*What to do*. Look through the listing and locate every line containing the word "customization"; copy those lines.

*Supplied material*.
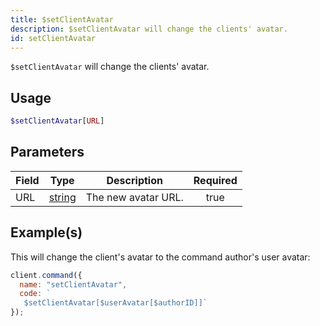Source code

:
 ```yaml
---
title: $setClientAvatar
description: $setClientAvatar will change the clients' avatar.
id: setClientAvatar
---
```


`$setClientAvatar` will change the clients' avatar.

## Usage

```php
$setClientAvatar[URL]
```

## Parameters

| Field | Type                                                                                              | Description         | Required |
| ----- | ------------------------------------------------------------------------------------------------- | ------------------- | :------: |
| URL   | [string](https://developer.mozilla.org/en-US/docs/Web/JavaScript/Reference/Global_Objects/String) | The new avatar URL. |   true   |

## Example(s)

This will change the client's avatar to the command author's user avatar:

```javascript
client.command({
  name: "setClientAvatar",
  code: `
   $setClientAvatar[$userAvatar[$authorID]]`
});
```
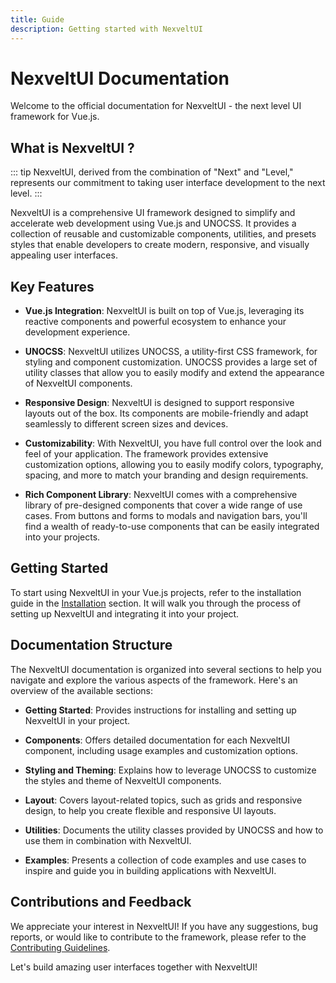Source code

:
```yaml
---
title: Guide
description: Getting started with NexveltUI
---
```


# NexveltUI Documentation

Welcome to the official documentation for NexveltUI - the next level UI framework for Vue.js.

## What is NexveltUI ?

::: tip
NexveltUI, derived from the combination of "Next" and "Level," represents our commitment to taking user interface development to the next level. 
:::

NexveltUI is a comprehensive UI framework designed to simplify and accelerate web development using Vue.js and UNOCSS. It provides a collection of reusable and customizable components, utilities, and presets styles that enable developers to create modern, responsive, and visually appealing user interfaces.

## Key Features

- **Vue.js Integration**: NexveltUI is built on top of Vue.js, leveraging its reactive components and powerful ecosystem to enhance your development experience.

- **UNOCSS**: NexveltUI utilizes UNOCSS, a utility-first CSS framework, for styling and component customization. UNOCSS provides a large set of utility classes that allow you to easily modify and extend the appearance of NexveltUI components.

- **Responsive Design**: NexveltUI is designed to support responsive layouts out of the box. Its components are mobile-friendly and adapt seamlessly to different screen sizes and devices.

- **Customizability**: With NexveltUI, you have full control over the look and feel of your application. The framework provides extensive customization options, allowing you to easily modify colors, typography, spacing, and more to match your branding and design requirements.

- **Rich Component Library**: NexveltUI comes with a comprehensive library of pre-designed components that cover a wide range of use cases. From buttons and forms to modals and navigation bars, you'll find a wealth of ready-to-use components that can be easily integrated into your projects.

## Getting Started

To start using NexveltUI in your Vue.js projects, refer to the installation guide in the [Installation](./installation.md) section. It will walk you through the process of setting up NexveltUI and integrating it into your project.

## Documentation Structure

The NexveltUI documentation is organized into several sections to help you navigate and explore the various aspects of the framework. Here's an overview of the available sections:

- **Getting Started**: Provides instructions for installing and setting up NexveltUI in your project.

- **Components**: Offers detailed documentation for each NexveltUI component, including usage examples and customization options.

- **Styling and Theming**: Explains how to leverage UNOCSS to customize the styles and theme of NexveltUI components.

- **Layout**: Covers layout-related topics, such as grids and responsive design, to help you create flexible and responsive UI layouts.

- **Utilities**: Documents the utility classes provided by UNOCSS and how to use them in combination with NexveltUI.

- **Examples**: Presents a collection of code examples and use cases to inspire and guide you in building applications with NexveltUI.

## Contributions and Feedback

We appreciate your interest in NexveltUI! If you have any suggestions, bug reports, or would like to contribute to the framework, please refer to the [Contributing Guidelines](./contributing.md).

Let's build amazing user interfaces together with NexveltUI!
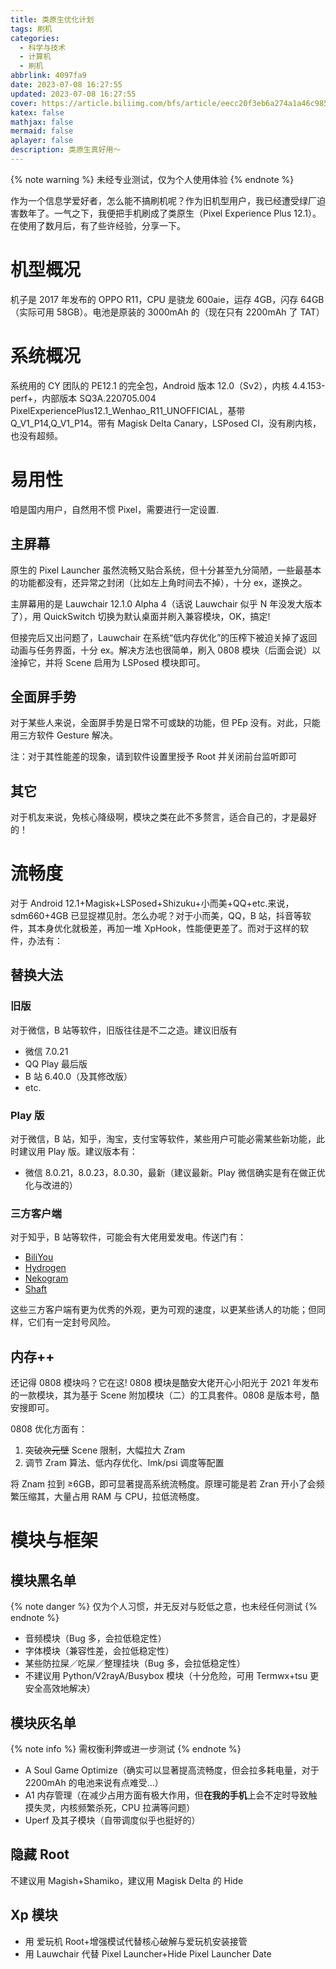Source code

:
 ```yaml
---
title: 类原生优化计划
tags: 刷机
categories:
  - 科学与技术
  - 计算机
  - 刷机
abbrlink: 4097fa9
date: 2023-07-08 16:27:55
updated: 2023-07-08 16:27:55
cover: https://article.biliimg.com/bfs/article/eecc20f3eb6a274a1a46c985c1706df57bfde092.jpg@1e_1c.webp
katex: false
mathjax: false
mermaid: false
aplayer: false
description: 类原生真好用～
---
```


{% note warning %}
未经专业测试，仅为个人使用体验
{% endnote %}

作为一个信息学爱好者，怎么能不搞刷机呢？作为旧机型用户，我已经遭受绿厂迫害数年了。一气之下，我便把手机刷成了类原生（Pixel Experience Plus 12.1）。在使用了数月后，有了些许经验，分享一下。

# 机型概况

机子是 2017 年发布的 OPPO R11，CPU 是骁龙 600aie，运存 4GB，闪存 64GB（实际可用 58GB）。电池是原装的 3000mAh 的（现在只有 2200mAh 了 TAT）

# 系统概况

系统用的 CY 团队的 PE12.1 的完全包，Android 版本 12.0（Sv2），内核 4.4.153-perf+，内部版本 SQ3A.220705.004 PixelExperiencePlus12.1_Wenhao_R11_UNOFFICIAL，基带 Q_V1_P14,Q_V1_P14。带有 Magisk Delta Canary，LSPosed CI，没有刷内核，也没有超频。

# 易用性

咱是国内用户，自然用不惯 Pixel，需要进行一定设置.

## 主屏幕

原生的 Pixel Launcher 虽然流畅又贴合系统，但十分甚至九分简陋，一些最基本的功能都没有，还异常之封闭（比如左上角时间去不掉），十分 ex，遂换之。

主屏幕用的是 Lauwchair 12.1.0 Alpha 4（话说 Lauwchair 似乎 N 年没发大版本了），用 QuickSwitch 切换为默认桌面并刷入兼容模块，OK，搞定!

但接完后又出问题了，Lauwchair 在系统“低内存优化”的压榨下被迫关掉了返回动画与任务界面，十分 ex。解决方法也很简单，刷入 0808 模块（后面会说）以淦掉它，并将 Scene 启用为 LSPosed 模块即可。

## 全面屏手势

对于某些人来说，全面屏手势是日常不可或缺的功能，但 PEp 没有。对此，只能用三方软件 Gesture 解决。

注：对于其性能差的现象，请到软件设置里授予 Root 并关闭前台监听即可

## 其它

对于机友来说，免核心降级啊，模块之类在此不多赘言，适合自己的，才是最好的！

# 流畅度

对于 Android 12.1+Magisk+LSPosed+Shizuku+小而美+QQ+etc.来说，sdm660+4GB 已显捉襟见肘。怎么办呢？对于小而美，QQ，B 站，抖音等软件，其本身优化就极差，再加一堆 XpHook，性能便更差了。而对于这样的软件，办法有：

## 替换大法

### 旧版

对于微信，B 站等软件，旧版往往是不二之造。建议旧版有

- 微信 7.0.21
- QQ Play 最后版
- B 站 6.40.0（及其修改版）
- etc.

### Play 版

对于微信，B 站，知乎，淘宝，支付宝等软件，某些用户可能必需某些新功能，此时建议用 Play 版。建议版本有：

- 微信 8.0.21，8.0.23，8.0.30，最新（建议最新。Play 微信确实是有在做正优化与改进的）

### 三方客户端

对于知乎，B 站等软件，可能会有大佬用爱发电。传送门有：

- [BiliYou](https://github.com/lucinhu/bili_you)
- [Hydrogen](https://myhydrogen.gitee.io/)
- [Nekogram](https://nekogram.app/zh-hans/)
- [Shaft](https://github.com/CeuiLiSA/Pixiv-Shaft)

这些三方客户端有更为优秀的外观，更为可观的速度，以更某些诱人的功能；但同样，它们有一定封号风险。

## 内存++

还记得 0808 模块吗？它在这!
0808 模块是酷安大佬开心小阳光于 2021 年发布的一款模块，其为基于 Scene 附加模块（二）的工具套件。0808 是版本号，酷安搜即可。

0808 优化方面有：

1. 突破~~次元壁~~ Scene 限制，大幅拉大 Zram
2. 调节 Zram 算法、低内存优化、lmk/psi 调度等配置

将 Znam 拉到 ≥6GB，即可显著提高系统流畅度。原理可能是若 Zran 开小了会频繁压缩其，大量占用 RAM 与 CPU，拉低流畅度。

# 模块与框架

## 模块黑名单

{% note danger %}
仅为个人习惯，并无反对与贬低之意，也未经任何测试
{% endnote %}

- 音频模块（Bug 多，会拉低稳定性）
- 字体模块（兼容性差，会拉低稳定性）
- 某些防拉屎／吃屎／整理挂块（Bug 多，会拉低稳定性）
- 不建议用 Python/V2rayA/Busybox 模块（十分危险，可用 Termwx+tsu 更安全高效地解决）

## 模块灰名单

{% note info %}
需权衡利弊或进一步测试
{% endnote %}

- A Soul Game Optimize（确实可以显著提高流畅度，但会拉多耗电量，对于 2200mAh 的电池来说有点难受…）
- A1 内存管理（在减少占用方面有极大作用，但**在我的手机**上会不定时导致触摸失灵，内核频繁杀死，CPU 拉满等问题）
- Uperf 及其子模块（自带调度似乎也挺好的）

## 隐藏 Root

不建议用 Magish+Shamiko，建议用 Magisk Delta 的 Hide

## Xp 模块

- 用 爱玩机 Root+增强模试代替核心破解与爱玩机安装接管
- 用 Lauwchair 代替 Pixel Launcher+Hide Pixel Launcher Date
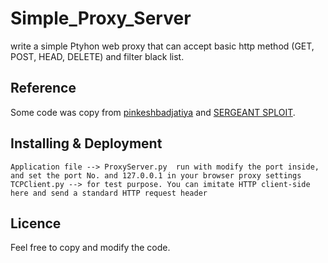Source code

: # Simple_Proxy_Server

write a simple Ptyhon web proxy that can accept basic http method (GET, POST, HEAD, DELETE) and filter black list.

## Reference
Some code was copy from [pinkeshbadjatiya](https://github.com/pinkeshbadjatiya/Nex) and [SERGEANT SPLOIT](https://null-byte.wonderhowto.com/how-to/sploit-make-proxy-server-python-0161232/).

## Installing & Deployment
```
Application file --> ProxyServer.py  run with modify the port inside, and set the port No. and 127.0.0.1 in your browser proxy settings
TCPClient.py --> for test purpose. You can imitate HTTP client-side here and send a standard HTTP request header
```
## Licence
Feel free to copy and modify the code.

*The answer*.
- **UNOCSS**: NexveltUI utilizes UNOCSS, a utility-first CSS framework, for styling and component customization. UNOCSS provides a large set of utility classes that allow you to easily modify and extend the appearance of NexveltUI components.
- **Customizability**: With NexveltUI, you have full control over the look and feel of your application. The framework provides extensive customization options, allowing you to easily modify colors, typography, spacing, and more to match your branding and design requirements.
- **Components**: Offers detailed documentation for each NexveltUI component, including usage examples and customization options.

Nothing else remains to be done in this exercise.